→ **Work to complete**:
Every record below is to be retyped exactly.

→ **Data extracts**:
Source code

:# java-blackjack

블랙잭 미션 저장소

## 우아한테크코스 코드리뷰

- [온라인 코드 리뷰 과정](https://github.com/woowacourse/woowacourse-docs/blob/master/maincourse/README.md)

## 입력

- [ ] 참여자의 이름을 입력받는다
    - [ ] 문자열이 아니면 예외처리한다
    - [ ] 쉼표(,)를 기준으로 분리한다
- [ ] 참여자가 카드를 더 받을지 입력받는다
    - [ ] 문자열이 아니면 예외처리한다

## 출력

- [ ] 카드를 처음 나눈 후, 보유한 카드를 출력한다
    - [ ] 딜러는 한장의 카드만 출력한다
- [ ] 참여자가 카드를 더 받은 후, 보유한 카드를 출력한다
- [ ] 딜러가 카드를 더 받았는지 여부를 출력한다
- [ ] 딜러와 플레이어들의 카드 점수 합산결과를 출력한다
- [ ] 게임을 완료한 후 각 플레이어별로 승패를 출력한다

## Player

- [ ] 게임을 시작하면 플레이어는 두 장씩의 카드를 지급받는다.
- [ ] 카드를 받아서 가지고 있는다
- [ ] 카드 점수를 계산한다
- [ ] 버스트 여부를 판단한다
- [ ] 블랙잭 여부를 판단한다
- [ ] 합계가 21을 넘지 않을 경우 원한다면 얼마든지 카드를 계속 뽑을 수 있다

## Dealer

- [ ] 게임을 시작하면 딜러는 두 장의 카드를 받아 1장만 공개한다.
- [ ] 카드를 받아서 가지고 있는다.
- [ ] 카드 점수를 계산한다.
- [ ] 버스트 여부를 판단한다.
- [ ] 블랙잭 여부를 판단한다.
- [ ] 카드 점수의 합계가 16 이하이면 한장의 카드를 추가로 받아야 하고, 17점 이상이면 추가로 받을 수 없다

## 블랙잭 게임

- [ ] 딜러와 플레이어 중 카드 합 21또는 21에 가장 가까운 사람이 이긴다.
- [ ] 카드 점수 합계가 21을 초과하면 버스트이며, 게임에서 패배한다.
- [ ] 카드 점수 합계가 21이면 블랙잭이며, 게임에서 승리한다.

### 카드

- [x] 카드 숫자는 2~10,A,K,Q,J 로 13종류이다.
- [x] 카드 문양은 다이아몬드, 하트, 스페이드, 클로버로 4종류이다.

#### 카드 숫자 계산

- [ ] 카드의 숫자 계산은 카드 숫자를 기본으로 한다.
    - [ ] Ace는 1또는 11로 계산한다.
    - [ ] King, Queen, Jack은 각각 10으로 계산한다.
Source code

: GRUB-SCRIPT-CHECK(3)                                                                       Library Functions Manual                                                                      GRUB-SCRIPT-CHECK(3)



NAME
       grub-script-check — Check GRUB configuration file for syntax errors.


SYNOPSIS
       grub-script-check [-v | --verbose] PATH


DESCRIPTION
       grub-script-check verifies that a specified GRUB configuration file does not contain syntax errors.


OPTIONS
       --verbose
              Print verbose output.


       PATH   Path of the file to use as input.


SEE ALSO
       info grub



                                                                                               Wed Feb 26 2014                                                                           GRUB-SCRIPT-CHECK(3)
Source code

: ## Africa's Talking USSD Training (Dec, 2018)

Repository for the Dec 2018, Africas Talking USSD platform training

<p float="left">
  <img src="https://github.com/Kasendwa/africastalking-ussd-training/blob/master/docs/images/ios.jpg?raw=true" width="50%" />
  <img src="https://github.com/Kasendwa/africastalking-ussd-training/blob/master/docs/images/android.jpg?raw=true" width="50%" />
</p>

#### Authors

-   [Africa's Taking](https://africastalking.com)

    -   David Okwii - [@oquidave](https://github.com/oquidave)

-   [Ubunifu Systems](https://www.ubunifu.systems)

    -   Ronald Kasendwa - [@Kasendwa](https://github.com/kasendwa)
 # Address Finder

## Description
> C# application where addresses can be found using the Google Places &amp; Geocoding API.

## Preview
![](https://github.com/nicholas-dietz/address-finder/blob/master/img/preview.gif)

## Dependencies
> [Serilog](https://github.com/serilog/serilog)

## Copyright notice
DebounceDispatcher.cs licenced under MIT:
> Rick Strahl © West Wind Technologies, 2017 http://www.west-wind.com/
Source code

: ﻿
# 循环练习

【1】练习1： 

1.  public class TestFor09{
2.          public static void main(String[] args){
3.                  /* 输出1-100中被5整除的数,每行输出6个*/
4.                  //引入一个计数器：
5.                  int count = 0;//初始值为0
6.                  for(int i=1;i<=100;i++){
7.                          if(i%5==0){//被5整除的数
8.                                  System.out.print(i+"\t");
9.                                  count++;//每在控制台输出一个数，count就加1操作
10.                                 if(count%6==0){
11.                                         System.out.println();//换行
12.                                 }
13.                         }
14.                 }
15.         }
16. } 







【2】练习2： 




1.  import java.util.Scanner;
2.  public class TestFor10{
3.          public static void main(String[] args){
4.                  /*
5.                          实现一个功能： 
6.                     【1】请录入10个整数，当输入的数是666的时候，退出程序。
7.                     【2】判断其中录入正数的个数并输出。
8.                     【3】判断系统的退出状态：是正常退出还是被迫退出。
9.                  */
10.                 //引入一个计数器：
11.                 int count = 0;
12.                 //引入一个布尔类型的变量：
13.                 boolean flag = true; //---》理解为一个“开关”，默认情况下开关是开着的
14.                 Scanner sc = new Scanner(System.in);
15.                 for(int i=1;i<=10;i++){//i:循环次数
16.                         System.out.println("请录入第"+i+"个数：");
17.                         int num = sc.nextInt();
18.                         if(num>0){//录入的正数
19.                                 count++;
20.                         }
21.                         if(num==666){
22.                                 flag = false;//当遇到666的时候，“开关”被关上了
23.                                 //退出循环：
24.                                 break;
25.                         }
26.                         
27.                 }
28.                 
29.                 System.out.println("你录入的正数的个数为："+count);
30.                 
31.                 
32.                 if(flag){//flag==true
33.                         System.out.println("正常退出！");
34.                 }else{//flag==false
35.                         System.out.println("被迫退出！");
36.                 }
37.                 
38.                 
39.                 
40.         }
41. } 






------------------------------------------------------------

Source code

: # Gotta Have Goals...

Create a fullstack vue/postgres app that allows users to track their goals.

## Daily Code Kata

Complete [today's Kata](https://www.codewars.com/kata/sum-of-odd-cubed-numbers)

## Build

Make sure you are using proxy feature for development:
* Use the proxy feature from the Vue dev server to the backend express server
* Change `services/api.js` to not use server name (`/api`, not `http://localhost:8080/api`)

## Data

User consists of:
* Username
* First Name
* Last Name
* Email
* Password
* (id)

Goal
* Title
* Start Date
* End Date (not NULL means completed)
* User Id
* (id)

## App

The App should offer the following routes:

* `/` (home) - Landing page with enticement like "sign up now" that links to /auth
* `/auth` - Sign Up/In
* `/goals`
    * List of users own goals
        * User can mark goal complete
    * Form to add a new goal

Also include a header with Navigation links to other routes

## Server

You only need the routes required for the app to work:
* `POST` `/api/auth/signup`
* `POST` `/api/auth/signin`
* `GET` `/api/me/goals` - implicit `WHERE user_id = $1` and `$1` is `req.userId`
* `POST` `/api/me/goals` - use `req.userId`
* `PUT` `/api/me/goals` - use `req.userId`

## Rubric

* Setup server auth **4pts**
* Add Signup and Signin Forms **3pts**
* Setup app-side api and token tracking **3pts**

→ **Task solution**:
Source code

:# java-blackjack

블랙잭 미션 저장소

## 우아한테크코스 코드리뷰

- [온라인 코드 리뷰 과정](https://github.com/woowacourse/woowacourse-docs/blob/master/maincourse/README.md)

## 입력

- [ ] 참여자의 이름을 입력받는다
    - [ ] 문자열이 아니면 예외처리한다
    - [ ] 쉼표(,)를 기준으로 분리한다
- [ ] 참여자가 카드를 더 받을지 입력받는다
    - [ ] 문자열이 아니면 예외처리한다

## 출력

- [ ] 카드를 처음 나눈 후, 보유한 카드를 출력한다
    - [ ] 딜러는 한장의 카드만 출력한다
- [ ] 참여자가 카드를 더 받은 후, 보유한 카드를 출력한다
- [ ] 딜러가 카드를 더 받았는지 여부를 출력한다
- [ ] 딜러와 플레이어들의 카드 점수 합산결과를 출력한다
- [ ] 게임을 완료한 후 각 플레이어별로 승패를 출력한다

## Player

- [ ] 게임을 시작하면 플레이어는 두 장씩의 카드를 지급받는다.
- [ ] 카드를 받아서 가지고 있는다
- [ ] 카드 점수를 계산한다
- [ ] 버스트 여부를 판단한다
- [ ] 블랙잭 여부를 판단한다
- [ ] 합계가 21을 넘지 않을 경우 원한다면 얼마든지 카드를 계속 뽑을 수 있다

## Dealer

- [ ] 게임을 시작하면 딜러는 두 장의 카드를 받아 1장만 공개한다.
- [ ] 카드를 받아서 가지고 있는다.
- [ ] 카드 점수를 계산한다.
- [ ] 버스트 여부를 판단한다.
- [ ] 블랙잭 여부를 판단한다.
- [ ] 카드 점수의 합계가 16 이하이면 한장의 카드를 추가로 받아야 하고, 17점 이상이면 추가로 받을 수 없다

## 블랙잭 게임

- [ ] 딜러와 플레이어 중 카드 합 21또는 21에 가장 가까운 사람이 이긴다.
- [ ] 카드 점수 합계가 21을 초과하면 버스트이며, 게임에서 패배한다.
- [ ] 카드 점수 합계가 21이면 블랙잭이며, 게임에서 승리한다.

### 카드

- [x] 카드 숫자는 2~10,A,K,Q,J 로 13종류이다.
- [x] 카드 문양은 다이아몬드, 하트, 스페이드, 클로버로 4종류이다.

#### 카드 숫자 계산

- [ ] 카드의 숫자 계산은 카드 숫자를 기본으로 한다.
    - [ ] Ace는 1또는 11로 계산한다.
    - [ ] King, Queen, Jack은 각각 10으로 계산한다.
Source code

: GRUB-SCRIPT-CHECK(3)                                                                       Library Functions Manual                                                                      GRUB-SCRIPT-CHECK(3)



NAME
       grub-script-check — Check GRUB configuration file for syntax errors.


SYNOPSIS
       grub-script-check [-v | --verbose] PATH


DESCRIPTION
       grub-script-check verifies that a specified GRUB configuration file does not contain syntax errors.


OPTIONS
       --verbose
              Print verbose output.


       PATH   Path of the file to use as input.


SEE ALSO
       info grub



                                                                                               Wed Feb 26 2014                                                                           GRUB-SCRIPT-CHECK(3)
Source code

: ## Africa's Talking USSD Training (Dec, 2018)

Repository for the Dec 2018, Africas Talking USSD platform training

<p float="left">
  <img src="https://github.com/Kasendwa/africastalking-ussd-training/blob/master/docs/images/ios.jpg?raw=true" width="50%" />
  <img src="https://github.com/Kasendwa/africastalking-ussd-training/blob/master/docs/images/android.jpg?raw=true" width="50%" />
</p>

#### Authors

-   [Africa's Taking](https://africastalking.com)

    -   David Okwii - [@oquidave](https://github.com/oquidave)

-   [Ubunifu Systems](https://www.ubunifu.systems)

    -   Ronald Kasendwa - [@Kasendwa](https://github.com/kasendwa)
 # Address Finder

## Description
> C# application where addresses can be found using the Google Places &amp; Geocoding API.

## Preview
![](https://github.com/nicholas-dietz/address-finder/blob/master/img/preview.gif)

## Dependencies
> [Serilog](https://github.com/serilog/serilog)

## Copyright notice
DebounceDispatcher.cs licenced under MIT:
> Rick Strahl © West Wind Technologies, 2017 http://www.west-wind.com/
Source code

: ﻿
# 循环练习

【1】练习1： 

1.  public class TestFor09{
2.          public static void main(String[] args){
3.                  /* 输出1-100中被5整除的数,每行输出6个*/
4.                  //引入一个计数器：
5.                  int count = 0;//初始值为0
6.                  for(int i=1;i<=100;i++){
7.                          if(i%5==0){//被5整除的数
8.                                  System.out.print(i+"\t");
9.                                  count++;//每在控制台输出一个数，count就加1操作
10.                                 if(count%6==0){
11.                                         System.out.println();//换行
12.                                 }
13.                         }
14.                 }
15.         }
16. } 







【2】练习2： 




1.  import java.util.Scanner;
2.  public class TestFor10{
3.          public static void main(String[] args){
4.                  /*
5.                          实现一个功能： 
6.                     【1】请录入10个整数，当输入的数是666的时候，退出程序。
7.                     【2】判断其中录入正数的个数并输出。
8.                     【3】判断系统的退出状态：是正常退出还是被迫退出。
9.                  */
10.                 //引入一个计数器：
11.                 int count = 0;
12.                 //引入一个布尔类型的变量：
13.                 boolean flag = true; //---》理解为一个“开关”，默认情况下开关是开着的
14.                 Scanner sc = new Scanner(System.in);
15.                 for(int i=1;i<=10;i++){//i:循环次数
16.                         System.out.println("请录入第"+i+"个数：");
17.                         int num = sc.nextInt();
18.                         if(num>0){//录入的正数
19.                                 count++;
20.                         }
21.                         if(num==666){
22.                                 flag = false;//当遇到666的时候，“开关”被关上了
23.                                 //退出循环：
24.                                 break;
25.                         }
26.                         
27.                 }
28.                 
29.                 System.out.println("你录入的正数的个数为："+count);
30.                 
31.                 
32.                 if(flag){//flag==true
33.                         System.out.println("正常退出！");
34.                 }else{//flag==false
35.                         System.out.println("被迫退出！");
36.                 }
37.                 
38.                 
39.                 
40.         }
41. } 






------------------------------------------------------------

Source code

: # Gotta Have Goals...

Create a fullstack vue/postgres app that allows users to track their goals.

## Daily Code Kata

Complete [today's Kata](https://www.codewars.com/kata/sum-of-odd-cubed-numbers)

## Build

Make sure you are using proxy feature for development:
* Use the proxy feature from the Vue dev server to the backend express server
* Change `services/api.js` to not use server name (`/api`, not `http://localhost:8080/api`)

## Data

User consists of:
* Username
* First Name
* Last Name
* Email
* Password
* (id)

Goal
* Title
* Start Date
* End Date (not NULL means completed)
* User Id
* (id)

## App

The App should offer the following routes:

* `/` (home) - Landing page with enticement like "sign up now" that links to /auth
* `/auth` - Sign Up/In
* `/goals`
    * List of users own goals
        * User can mark goal complete
    * Form to add a new goal

Also include a header with Navigation links to other routes

## Server

You only need the routes required for the app to work:
* `POST` `/api/auth/signup`
* `POST` `/api/auth/signin`
* `GET` `/api/me/goals` - implicit `WHERE user_id = $1` and `$1` is `req.userId`
* `POST` `/api/me/goals` - use `req.userId`
* `PUT` `/api/me/goals` - use `req.userId`

## Rubric

* Setup server auth **4pts**
* Add Signup and Signin Forms **3pts**
* Setup app-side api and token tracking **3pts**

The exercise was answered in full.